### [TASK]
Among the entries below, find the lines that hold the word "functional" and report them.

START SUPPLIED MATERIAL

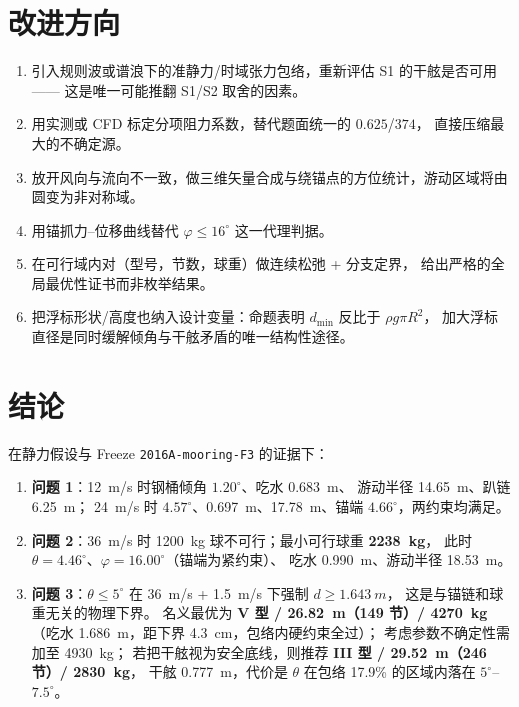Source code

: \documentclass[UTF8,a4paper,zihao=-4]{ctexart}
\begin{document}
\section{改进方向}

\begin{enumerate}[leftmargin=1.6em,itemsep=0.2em]
  \item 引入规则波或谱浪下的准静力/时域张力包络，重新评估 S1 的干舷是否可用——
        这是唯一可能推翻 S1/S2 取舍的因素。
  \item 用实测或 CFD 标定分项阻力系数，替代题面统一的 \(0.625\)/\(374\)，
        直接压缩最大的不确定源。
  \item 放开风向与流向不一致，做三维矢量合成与绕锚点的方位统计，游动区域将由圆变为非对称域。
  \item 用锚抓力--位移曲线替代 \(\varphi\le16^\circ\) 这一代理判据。
  \item 在可行域内对（型号，节数，球重）做连续松弛 + 分支定界，
        给出严格的全局最优性证书而非枚举结果。
  \item 把浮标形状/高度也纳入设计变量：命题表明 \(d_{\min}\) 反比于 \(\rho g\pi R^2\)，
        加大浮标直径是同时缓解倾角与干舷矛盾的唯一结构性途径。
\end{enumerate}

\section{结论}

在静力假设与 Freeze \texttt{2016A-mooring-F3} 的证据下：

\begin{enumerate}[leftmargin=1.6em,itemsep=0.2em]
  \item \textbf{问题 1}：\SI{12}{m/s} 时钢桶倾角 \(1.20^\circ\)、吃水 \SI{0.683}{m}、
        游动半径 \SI{14.65}{m}、趴链 \SI{6.25}{m}；
        \SI{24}{m/s} 时 \(4.57^\circ\)、\SI{0.697}{m}、\SI{17.78}{m}、锚端 \(4.66^\circ\)，两约束均满足。
  \item \textbf{问题 2}：\SI{36}{m/s} 时 \SI{1200}{kg} 球不可行；最小可行球重 \textbf{\SI{2238}{kg}}，
        此时 \(\theta=4.46^\circ\)、\(\varphi=16.00^\circ\)（锚端为紧约束）、
        吃水 \SI{0.990}{m}、游动半径 \SI{18.53}{m}。
  \item \textbf{问题 3}：\(\theta\le5^\circ\) 在 \SI{36}{m/s} + \SI{1.5}{m/s} 下强制 \(d\ge\SI{1.643}{m}\)，
        这是与锚链和球重无关的物理下界。
        名义最优为 \textbf{V 型 / \SI{26.82}{m}（149 节）/ \SI{4270}{kg}}
        （吃水 \SI{1.686}{m}，距下界 \SI{4.3}{cm}，包络内硬约束全过）；
        考虑参数不确定性需加至 \SI{4930}{kg}；
        若把干舷视为安全底线，则推荐 \textbf{III 型 / \SI{29.52}{m}（246 节）/ \SI{2830}{kg}}，
        干舷 \SI{0.777}{m}，代价是 \(\theta\) 在包络 17.9\% 的区域内落在 \(5^\circ\)--\(7.5^\circ\)。
\end{enumerate}
\end{document}
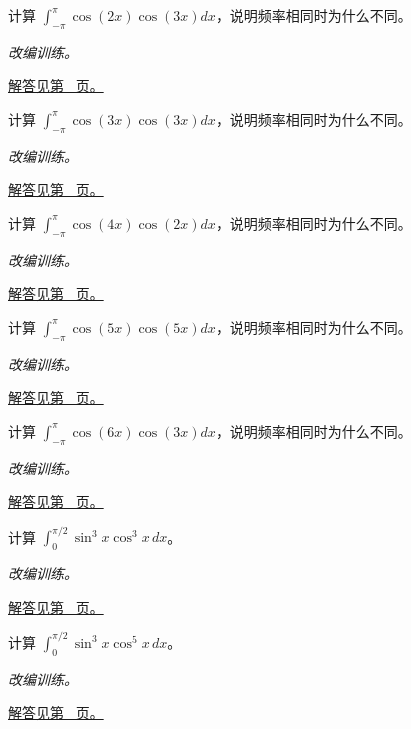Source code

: \documentclass[UTF8,12pt,a4paper,fontset=fandol]{ctexart}
\begin{document}
\begin{example}[余弦函数的正交积分]\label{ex:c16q14}
计算 $\int_{-\pi}^\pi\cos(2x)\cos(3x)dx$，说明频率相同时为什么不同。
\par\textit{改编训练。}\par\hyperref[ans:c16q14]{解答见第~\pageref{ans:c16q14} 页。}
\end{example}
\begin{example}[余弦函数的正交积分]\label{ex:c16q15}
计算 $\int_{-\pi}^\pi\cos(3x)\cos(3x)dx$，说明频率相同时为什么不同。
\par\textit{改编训练。}\par\hyperref[ans:c16q15]{解答见第~\pageref{ans:c16q15} 页。}
\end{example}
\begin{example}[余弦函数的正交积分]\label{ex:c16q16}
计算 $\int_{-\pi}^\pi\cos(4x)\cos(2x)dx$，说明频率相同时为什么不同。
\par\textit{改编训练。}\par\hyperref[ans:c16q16]{解答见第~\pageref{ans:c16q16} 页。}
\end{example}
\begin{example}[余弦函数的正交积分]\label{ex:c16q17}
计算 $\int_{-\pi}^\pi\cos(5x)\cos(5x)dx$，说明频率相同时为什么不同。
\par\textit{改编训练。}\par\hyperref[ans:c16q17]{解答见第~\pageref{ans:c16q17} 页。}
\end{example}
\begin{example}[余弦函数的正交积分]\label{ex:c16q18}
计算 $\int_{-\pi}^\pi\cos(6x)\cos(3x)dx$，说明频率相同时为什么不同。
\par\textit{改编训练。}\par\hyperref[ans:c16q18]{解答见第~\pageref{ans:c16q18} 页。}
\end{example}
\begin{example}[两种奇次幂的混合积分]\label{ex:c16q19}
计算 $\int_0^{\pi/2}\sin^{3}x\cos^{3}x\,dx$。
\par\textit{改编训练。}\par\hyperref[ans:c16q19]{解答见第~\pageref{ans:c16q19} 页。}
\end{example}
\begin{example}[两种奇次幂的混合积分]\label{ex:c16q20}
计算 $\int_0^{\pi/2}\sin^{3}x\cos^{5}x\,dx$。
\par\textit{改编训练。}\par\hyperref[ans:c16q20]{解答见第~\pageref{ans:c16q20} 页。}
\end{example}
\end{document}
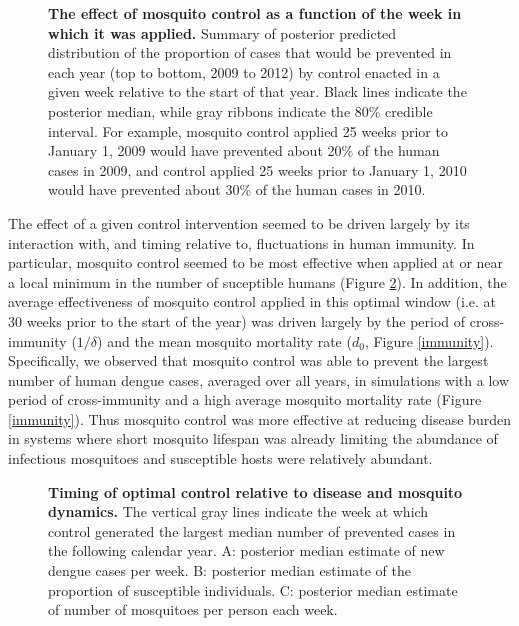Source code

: \documentclass[10pt,letterpaper]{article}
\begin{document}
\begin{figure}[!h]
\caption{{\bf The effect of mosquito control as a function of the week in which it was applied.}
Summary of posterior predicted distribution of the proportion of cases that would be prevented in each year (top to bottom, 2009 to 2012) by control enacted in a given week relative to the start of that year. Black lines indicate the posterior median, while gray ribbons indicate the $80\%$ credible interval.
For example, mosquito control applied 25 weeks prior to January 1, 2009 would have prevented about 20\% of the human cases in 2009, and control applied 25 weeks prior to January 1, 2010 would have prevented about 30\% of the human cases in 2010.
}
\label{control}
\end{figure}

The effect of a given control intervention seemed to be driven largely by its interaction with, and timing relative to, fluctuations in human immunity.
In particular, mosquito control seemed to be most effective when applied at or near a local minimum in the number of suceptible humans (Figure \ref{timing}).
In addition, the average effectiveness of mosquito control applied in this optimal window (i.e. at 30 weeks prior to the start of the year) was driven largely by the period of cross-immunity ($1/\delta$) and the mean mosquito mortality rate ($d_0$, Figure \ref{immunity}).
Specifically, we observed that mosquito control was able to prevent the largest number of human dengue cases, averaged over all years, in simulations with a low period of cross-immunity and a high average mosquito mortality rate (Figure \ref{immunity}). 
Thus mosquito control was more effective at reducing disease burden in systems where short mosquito lifespan was already limiting the abundance of infectious mosquitoes and susceptible hosts were relatively abundant.

\begin{figure}[!h]
\caption{{\bf Timing of optimal control relative to disease and mosquito dynamics.}
The vertical gray lines indicate the week at which control generated the largest median number of prevented cases in the following calendar year. A: posterior median estimate of new dengue cases per week. B: posterior median estimate of the proportion of susceptible individuals. C: posterior median estimate of number of mosquitoes per person each week.
}
\label{timing}
\end{figure}
\end{document}
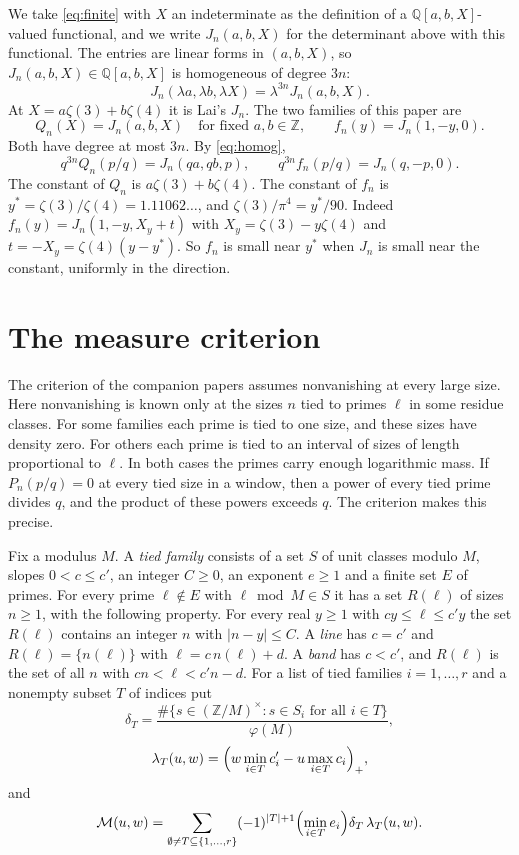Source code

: \documentclass[11pt]{amsart}
\theoremstyle{definition}
\theoremstyle{remark}
\numberwithin{equation}{section}
\newcommand{\Z}{\mathbb Z}
\newcommand{\Q}{\mathbb Q}
\newcommand{\cM}{\mathcal M}
\begin{document}
We take \eqref{eq:finite} with $X$ an indeterminate as the definition of a $\Q[a,b,X]$-valued functional, and we write
$J_n(a,b,X)$ for the determinant above with this functional. The entries are linear forms in $(a,b,X)$, so
$J_n(a,b,X)\in\Q[a,b,X]$ is homogeneous of degree $3n$:
\begin{equation}\label{eq:homog}
 J_n(\lambda a,\lambda b,\lambda X)=\lambda^{3n}J_n(a,b,X).
\end{equation}
At $X=a\zeta(3)+b\zeta(4)$ it is Lai's $J_n$. The two families of this paper are
\[
 Q_n(X)=J_n(a,b,X)\quad\text{for fixed }a,b\in\Z,\qquad f_n(y)=J_n(1,-y,0).
\]
Both have degree at most $3n$. By \eqref{eq:homog},
\begin{equation}\label{eq:scaled}
 q^{3n}Q_n(p/q)=J_n(qa,qb,p),\qquad q^{3n}f_n(p/q)=J_n(q,-p,0).
\end{equation}
The constant of $Q_n$ is $a\zeta(3)+b\zeta(4)$. The constant of $f_n$ is $y^*=\zeta(3)/\zeta(4)=1.11062\ldots$, and
$\zeta(3)/\pi^4=y^*/90$. Indeed $f_n(y)=J_n(1,-y,X_y+t)$ with $X_y=\zeta(3)-y\zeta(4)$ and $t=-X_y=\zeta(4)(y-y^*)$.
So $f_n$ is small near $y^*$ when $J_n$ is small near the constant, uniformly in the direction.

\section{The measure criterion}\label{sec:criterion}

The criterion of the companion papers \cite{Litsey2026,Litsey2026c} assumes nonvanishing at every large size. Here
nonvanishing is known only at the sizes $n$ tied to primes $\ell$ in some residue classes. For some families each
prime is tied to one size, and these sizes have density zero. For others each prime is tied to an interval of sizes
of length proportional to $\ell$. In both cases the primes carry enough logarithmic mass. If $P_n(p/q)=0$ at every tied
size in a window, then a power of every tied prime divides $q$, and the product of these powers exceeds $q$. The
criterion makes this precise.

Fix a modulus $M$. A \emph{tied family} consists of a set $S$ of unit classes modulo $M$, slopes
$0<c\le c'$, an integer $C\ge0$, an exponent $e\ge1$ and a finite set $E$ of primes. For every prime $\ell\notin E$
with $\ell\bmod M\in S$ it has a set $R(\ell)$ of sizes $n\ge1$, with the following property. For every real
$y\ge1$ with $cy\le\ell\le c'y$ the set $R(\ell)$ contains an integer $n$ with $|n-y|\le C$. A \emph{line} has $c=c'$ and
$R(\ell)=\{n(\ell)\}$ with $\ell=c\,n(\ell)+d$. A \emph{band} has $c<c'$, and $R(\ell)$ is the set of all $n$ with
$cn<\ell<c'n-d$. For a list of tied families $i=1,\dots,r$ and a nonempty subset $T$ of
indices put
\[
 \delta_T=\frac{\#\{s\in(\Z/M)^\times:s\in S_i\text{ for all }i\in T\}}{\varphi(M)},
\]
\[
 \lambda_T(u,w)=\Bigl(w\min_{i\in T}c'_i-u\max_{i\in T}c_i\Bigr)_+,
\]
and
\[
 \cM(u,w)=\sum_{\emptyset\ne T\subseteq\{1,\dots,r\}}(-1)^{|T|+1}\Bigl(\min_{i\in T}e_i\Bigr)\delta_T\,\lambda_T(u,w).
\]
\end{document}
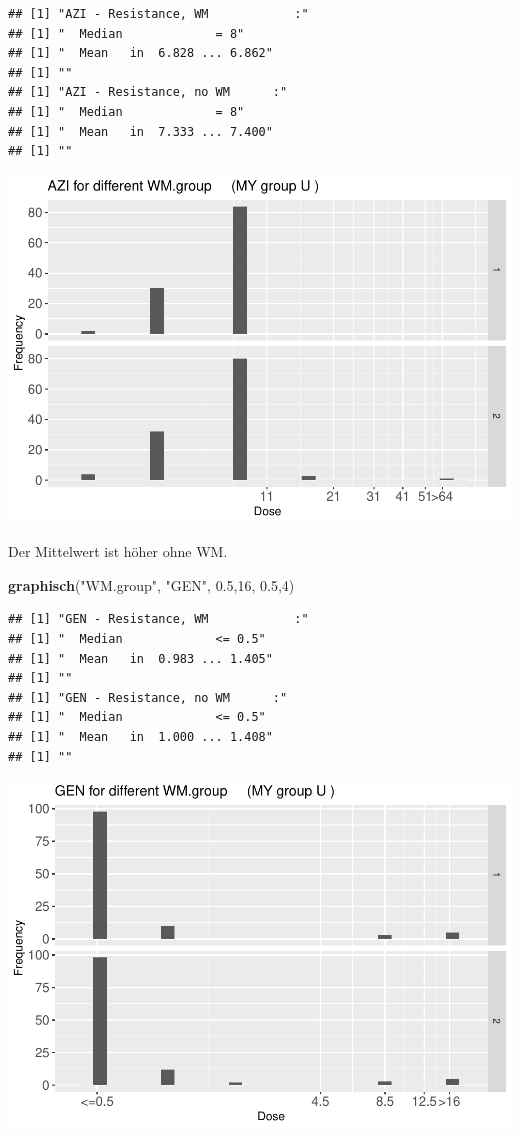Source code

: \documentclass[
]{article}
\newenvironment{Shaded}{\begin{snugshade}}{\end{snugshade}}
\newcommand{\DecValTok}[1]{\textcolor[rgb]{0.00,0.00,0.81}{#1}}
\newcommand{\FloatTok}[1]{\textcolor[rgb]{0.00,0.00,0.81}{#1}}
\newcommand{\KeywordTok}[1]{\textcolor[rgb]{0.13,0.29,0.53}{\textbf{#1}}}
\newcommand{\NormalTok}[1]{#1}
\newcommand{\StringTok}[1]{\textcolor[rgb]{0.31,0.60,0.02}{#1}}
\begin{document}
\begin{verbatim}
## [1] "AZI - Resistance, WM            :"
## [1] "  Median             = 8"
## [1] "  Mean   in  6.828 ... 6.862"
## [1] ""
## [1] "AZI - Resistance, no WM      :"
## [1] "  Median             = 8"
## [1] "  Mean   in  7.333 ... 7.400"
## [1] ""
\end{verbatim}

\includegraphics{Verteilungen_files/figure-latex/unnamed-chunk-34-1.pdf}

Der Mittelwert ist höher ohne WM.

\begin{Shaded}
\begin{Highlighting}[]
  \KeywordTok{graphisch}\NormalTok{(}\StringTok{"WM.group"}\NormalTok{, }\StringTok{"GEN"}\NormalTok{, }\FloatTok{0.5}\NormalTok{,}\DecValTok{16}\NormalTok{, }\FloatTok{0.5}\NormalTok{,}\DecValTok{4}\NormalTok{)}
\end{Highlighting}
\end{Shaded}

\begin{verbatim}
## [1] "GEN - Resistance, WM            :"
## [1] "  Median             <= 0.5"
## [1] "  Mean   in  0.983 ... 1.405"
## [1] ""
## [1] "GEN - Resistance, no WM      :"
## [1] "  Median             <= 0.5"
## [1] "  Mean   in  1.000 ... 1.408"
## [1] ""
\end{verbatim}

\includegraphics{Verteilungen_files/figure-latex/unnamed-chunk-35-1.pdf}
\end{document}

END SUPPLIED MATERIAL

### [SOLUTION]
We take \eqref{eq:finite} with $X$ an indeterminate as the definition of a $\Q[a,b,X]$-valued functional, and we write
$J_n(a,b,X)$ for the determinant above with this functional. The entries are linear forms in $(a,b,X)$, so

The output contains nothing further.